If restricting access based on IP doesn't work for your use case, you can configure squid to use a back-end to authenticate users. Squid supports Samba, LDAP, and HTTP basic auth.

In this guide, we'll use basic auth. It is a simple authentication method built into the HTTP protocol.

To generate a crypted password, use the openssl tool.
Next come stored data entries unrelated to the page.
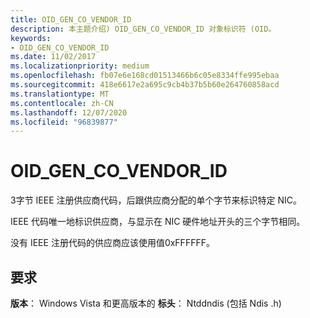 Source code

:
 ```yaml
---
title: OID_GEN_CO_VENDOR_ID
description: 本主题介绍) OID_GEN_CO_VENDOR_ID 对象标识符 (OID。
keywords:
- OID_GEN_CO_VENDOR_ID
ms.date: 11/02/2017
ms.localizationpriority: medium
ms.openlocfilehash: fb07e6e168cd01513466b6c05e8334ffe995ebaa
ms.sourcegitcommit: 418e6617e2a695c9cb4b37b5b60e264760858acd
ms.translationtype: MT
ms.contentlocale: zh-CN
ms.lasthandoff: 12/07/2020
ms.locfileid: "96839877"
---
```

# <a name="oid_gen_co_vendor_id"></a>OID_GEN_CO_VENDOR_ID

3字节 IEEE 注册供应商代码，后跟供应商分配的单个字节来标识特定 NIC。

IEEE 代码唯一地标识供应商，与显示在 NIC 硬件地址开头的三个字节相同。

没有 IEEE 注册代码的供应商应该使用值0xFFFFFF。

## <a name="requirements"></a>要求

**版本**： Windows Vista 和更高版本的 **标头**： Ntddndis (包括 Ndis .h) 

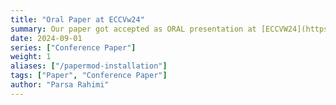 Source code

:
 ```yaml
---
title: "Oral Paper at ECCVw24"
summary: Our paper got accepted as ORAL presentation at [ECCVW24](https://syntheticdata4cv.wordpress.com/partners/). See you in Milano ;').
date: 2024-09-01
series: ["Conference Paper"]
weight: 1
aliases: ["/papermod-installation"]
tags: ["Paper", "Conference Paper"]
author: "Parsa Rahimi"
---
```



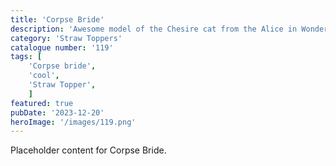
 ```yaml
---
title: 'Corpse Bride'
description: 'Awesome model of the Chesire cat from the Alice in Wonderland cartoon. Awesome Straw topper for your tumblers. Great item for any movie fan'
category: 'Straw Toppers'
catalogue number: '119'
tags: [
    'Corpse bride', 
    'cool',
    'Straw Topper', 
    ]
featured: true
pubDate: '2023-12-20'
heroImage: '/images/119.png'
---
```


Placeholder content for Corpse Bride. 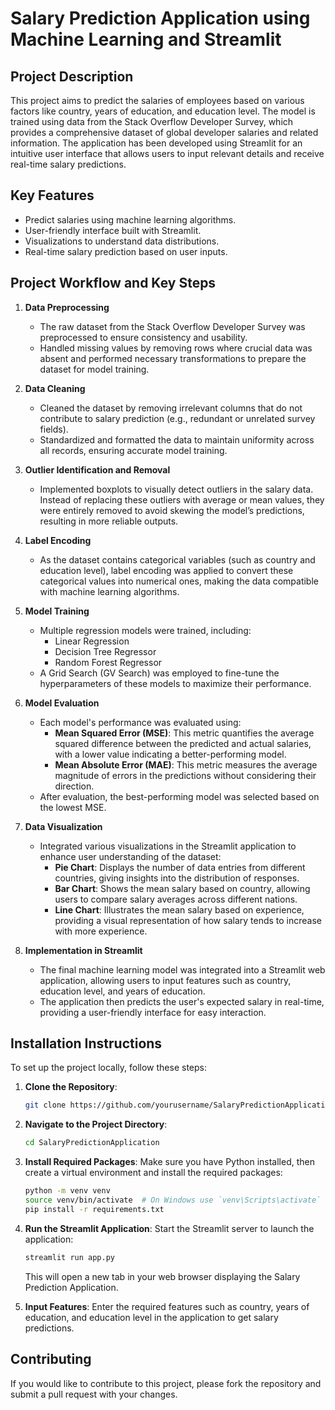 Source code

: # Salary Prediction Application using Machine Learning and Streamlit

## Project Description
This project aims to predict the salaries of employees based on various factors like country, years of education, and education level. The model is trained using data from the Stack Overflow Developer Survey, which provides a comprehensive dataset of global developer salaries and related information. The application has been developed using Streamlit for an intuitive user interface that allows users to input relevant details and receive real-time salary predictions.

## Key Features
- Predict salaries using machine learning algorithms.
- User-friendly interface built with Streamlit.
- Visualizations to understand data distributions.
- Real-time salary prediction based on user inputs.

## Project Workflow and Key Steps
1. **Data Preprocessing**
   - The raw dataset from the Stack Overflow Developer Survey was preprocessed to ensure consistency and usability.
   - Handled missing values by removing rows where crucial data was absent and performed necessary transformations to prepare the dataset for model training.

2. **Data Cleaning**
   - Cleaned the dataset by removing irrelevant columns that do not contribute to salary prediction (e.g., redundant or unrelated survey fields).
   - Standardized and formatted the data to maintain uniformity across all records, ensuring accurate model training.

3. **Outlier Identification and Removal**
   - Implemented boxplots to visually detect outliers in the salary data. Instead of replacing these outliers with average or mean values, they were entirely removed to avoid skewing the model’s predictions, resulting in more reliable outputs.

4. **Label Encoding**
   - As the dataset contains categorical variables (such as country and education level), label encoding was applied to convert these categorical values into numerical ones, making the data compatible with machine learning algorithms.

5. **Model Training**
   - Multiple regression models were trained, including:
     - Linear Regression
     - Decision Tree Regressor
     - Random Forest Regressor
   - A Grid Search (GV Search) was employed to fine-tune the hyperparameters of these models to maximize their performance.

6. **Model Evaluation**
   - Each model's performance was evaluated using:
     - **Mean Squared Error (MSE)**: This metric quantifies the average squared difference between the predicted and actual salaries, with a lower value indicating a better-performing model.
     - **Mean Absolute Error (MAE)**: This metric measures the average magnitude of errors in the predictions without considering their direction.
   - After evaluation, the best-performing model was selected based on the lowest MSE.

7. **Data Visualization**
   - Integrated various visualizations in the Streamlit application to enhance user understanding of the dataset:
     - **Pie Chart**: Displays the number of data entries from different countries, giving insights into the distribution of responses.
     - **Bar Chart**: Shows the mean salary based on country, allowing users to compare salary averages across different nations.
     - **Line Chart**: Illustrates the mean salary based on experience, providing a visual representation of how salary tends to increase with more experience.

8. **Implementation in Streamlit**
   - The final machine learning model was integrated into a Streamlit web application, allowing users to input features such as country, education level, and years of education.
   - The application then predicts the user's expected salary in real-time, providing a user-friendly interface for easy interaction.

## Installation Instructions
To set up the project locally, follow these steps:

1. **Clone the Repository**:
   ```bash
   git clone https://github.com/yourusername/SalaryPredictionApplication.git
   ```

2. **Navigate to the Project Directory**:
   ```bash
   cd SalaryPredictionApplication
   ```

3. **Install Required Packages**:
   Make sure you have Python installed, then create a virtual environment and install the required packages:
   ```bash
   python -m venv venv
   source venv/bin/activate  # On Windows use `venv\Scripts\activate`
   pip install -r requirements.txt
   ```

4. **Run the Streamlit Application**:
   Start the Streamlit server to launch the application:
   ```bash
   streamlit run app.py
   ```
   This will open a new tab in your web browser displaying the Salary Prediction Application.

5. **Input Features**:
   Enter the required features such as country, years of education, and education level in the application to get salary predictions.

## **Contributing**
If you would like to contribute to this project, please fork the repository and submit a pull request with your changes.
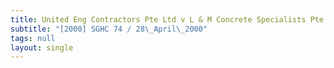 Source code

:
 ```yaml
---
title: United Eng Contractors Pte Ltd v L & M Concrete Specialists Pte Ltd
subtitle: "[2000] SGHC 74 / 28\_April\_2000"
tags: null
layout: single
---
```


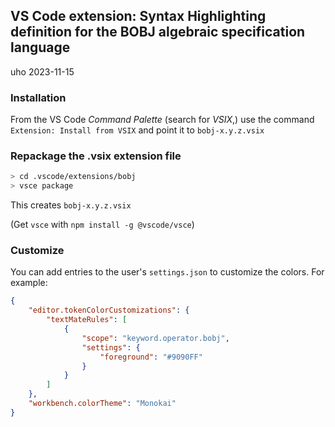 ## VS Code extension: Syntax Highlighting definition for the BOBJ algebraic specification language

uho 2023-11-15

### Installation

From the VS Code *Command Palette* (search for *VSIX*,) use the command `Extension: Install from VSIX` and point it to `bobj-x.y.z.vsix`

### Repackage the .vsix extension file

```bash
> cd .vscode/extensions/bobj
> vsce package
```

This creates `bobj-x.y.z.vsix`

(Get `vsce` with `npm install -g @vscode/vsce`)

### Customize

You can add entries to the user's `settings.json` to customize the colors. For example:

```json
{
    "editor.tokenColorCustomizations": {
        "textMateRules": [
            {
                "scope": "keyword.operator.bobj",
                "settings": {
                    "foreground": "#9090FF"
                }
            }
        ]
    },
    "workbench.colorTheme": "Monokai"
}
```
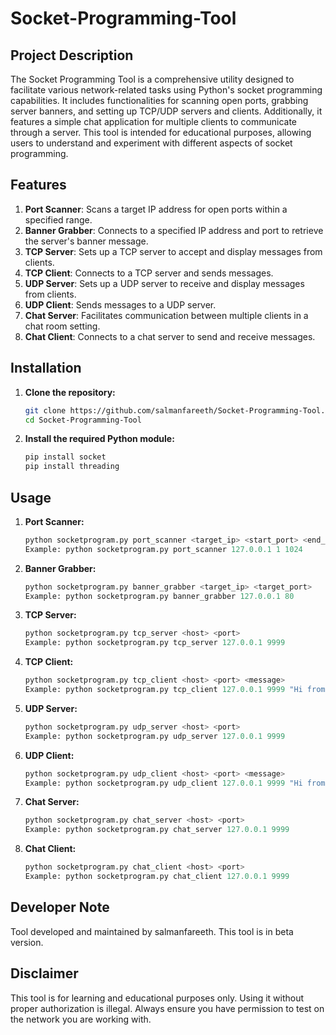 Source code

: # Socket-Programming-Tool

## Project Description

The Socket Programming Tool is a comprehensive utility designed to facilitate various network-related tasks using Python's socket programming capabilities. It includes functionalities for scanning open ports, grabbing server banners, and setting up TCP/UDP servers and clients. Additionally, it features a simple chat application for multiple clients to communicate through a server. This tool is intended for educational purposes, allowing users to understand and experiment with different aspects of socket programming.


## Features

1. **Port Scanner**: Scans a target IP address for open ports within a specified range.
2. **Banner Grabber**: Connects to a specified IP address and port to retrieve the server's banner message.
3. **TCP Server**: Sets up a TCP server to accept and display messages from clients.
4. **TCP Client**: Connects to a TCP server and sends messages.
5. **UDP Server**: Sets up a UDP server to receive and display messages from clients.
6. **UDP Client**: Sends messages to a UDP server.
7. **Chat Server**: Facilitates communication between multiple clients in a chat room setting.
8. **Chat Client**: Connects to a chat server to send and receive messages.

## Installation

1. **Clone the repository:**
    ```bash
    git clone https://github.com/salmanfareeth/Socket-Programming-Tool.git
    cd Socket-Programming-Tool
    ```

2. **Install the required Python module:**
    ```bash
    pip install socket
    pip install threading
    ```

## Usage

1. **Port Scanner:**
   ```py
   python socketprogram.py port_scanner <target_ip> <start_port> <end_port>
   Example: python socketprogram.py port_scanner 127.0.0.1 1 1024
   ```
2. **Banner Grabber:**
   ```py
   python socketprogram.py banner_grabber <target_ip> <target_port>
   Example: python socketprogram.py banner_grabber 127.0.0.1 80
   ```

3. **TCP Server:**
   ```py
   python socketprogram.py tcp_server <host> <port>
   Example: python socketprogram.py tcp_server 127.0.0.1 9999
   ```

4. **TCP Client:**
   ```py
   python socketprogram.py tcp_client <host> <port> <message>
   Example: python socketprogram.py tcp_client 127.0.0.1 9999 "Hi from Syed, TCP Server!"
   ```

5. **UDP Server:**
   ```py
   python socketprogram.py udp_server <host> <port>
   Example: python socketprogram.py udp_server 127.0.0.1 9999
   ```

6. **UDP Client:**
   ```py
   python socketprogram.py udp_client <host> <port> <message>
   Example: python socketprogram.py udp_client 127.0.0.1 9999 "Hi from Syed, UDP Server!"
   ```

7. **Chat Server:**
   ```py
   python socketprogram.py chat_server <host> <port>
   Example: python socketprogram.py chat_server 127.0.0.1 9999
   ```
   
8. **Chat Client:**
   ```py
   python socketprogram.py chat_client <host> <port>
   Example: python socketprogram.py chat_client 127.0.0.1 9999
   ```

## Developer Note

Tool developed and maintained by salmanfareeth.
This tool is in beta version.

## Disclaimer

This tool is for learning and educational purposes only. Using it without proper authorization is illegal. Always ensure you have permission to test on the network you are working with.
The following command appends the USERNAME:PASSWORD pair to the /etc/squid/htpasswd file: printf "USERNAME:$(openssl passwd -crypt PASSWORD)\n" | sudo tee -a /etc/squid/htpasswd

For example, to create a user “josh” with password “P@ssvv0rT”, you would run:

printf "josh:$(openssl passwd -crypt 'P@ssvv0rd')\n" | sudo tee -a /etc/squid/htpasswd
>josh:QMxVjdyPchJl6

The next step is to enable the HTTP basic authentication and include the file containing the user credentials to the squid configuration file.

Open the main configuration and add the following:

#/etc/squid/squid.conf
# ...
auth_param basic program /usr/lib/squid3/basic_ncsa_auth /etc/squid/htpasswd
auth_param basic realm proxy
acl authenticated proxy_auth REQUIRED
# ...
#http_access allow localnet
http_access allow localhost
http_access allow authenticated
# And finally deny all other access to this proxy
http_access deny all

The first three lines are creating a new ACL named authenticated, and the last "http_access allow" line is allowing access to authenticated users.

Restart the Squid service: sudo systemctl restart squid

Configuring firewall

To open the Squid ports, enable the UFW ‘Squid' profile: sudo ufw allow 'Squid'

Configuring Firefox to Use Proxy

In the upper right-hand corner, click on the hamburger icon ☰ to open Firefox's menu: click on the ⚙ Preferences link.

Scroll down to the Network Settings section and click on the Settings... button.

A new window will open.

Select the Manual proxy configuration radio button.

Enter your Squid server IP address in the HTTP Host field and 3128 in the Port field.

Select the Use this proxy server for all protocols checkbox.

Click on the OK button to save the settings.

At this point, your Firefox is configured, and you can browse the Internet through the Squid proxy. To verify it, open google.com, type “what is my ip” and you should see your Squid server IP address.

To revert back to the default settings, go to Network Settings, select the Use system proxy settings radio button and save the settings.

There are several plugins that can also help you to configure Firefox's proxy settings, such as FoxyProxy.